GOAL OF THE EXERCISE –
Return each line in the records below that includes "with".

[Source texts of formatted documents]
######

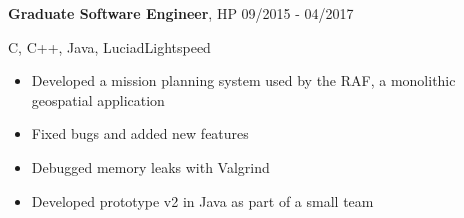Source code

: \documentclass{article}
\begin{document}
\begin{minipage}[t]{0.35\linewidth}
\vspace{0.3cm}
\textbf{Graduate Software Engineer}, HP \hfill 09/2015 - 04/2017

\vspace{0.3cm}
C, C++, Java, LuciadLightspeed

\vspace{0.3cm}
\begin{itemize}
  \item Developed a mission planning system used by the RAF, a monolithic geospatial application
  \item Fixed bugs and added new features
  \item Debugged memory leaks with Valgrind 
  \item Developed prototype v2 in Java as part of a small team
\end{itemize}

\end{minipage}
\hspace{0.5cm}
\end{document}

######

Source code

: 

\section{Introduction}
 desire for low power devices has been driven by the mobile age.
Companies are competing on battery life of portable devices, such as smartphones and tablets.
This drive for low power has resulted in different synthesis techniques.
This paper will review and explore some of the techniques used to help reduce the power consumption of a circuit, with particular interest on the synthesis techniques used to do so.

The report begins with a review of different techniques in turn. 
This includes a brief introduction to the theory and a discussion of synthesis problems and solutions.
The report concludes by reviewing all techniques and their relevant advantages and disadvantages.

######

TASK RESPONSE –
  \item Debugged memory leaks with Valgrind 
This paper will review and explore some of the techniques used to help reduce the power consumption of a circuit, with particular interest on the synthesis techniques used to do so.
The report begins with a review of different techniques in turn. 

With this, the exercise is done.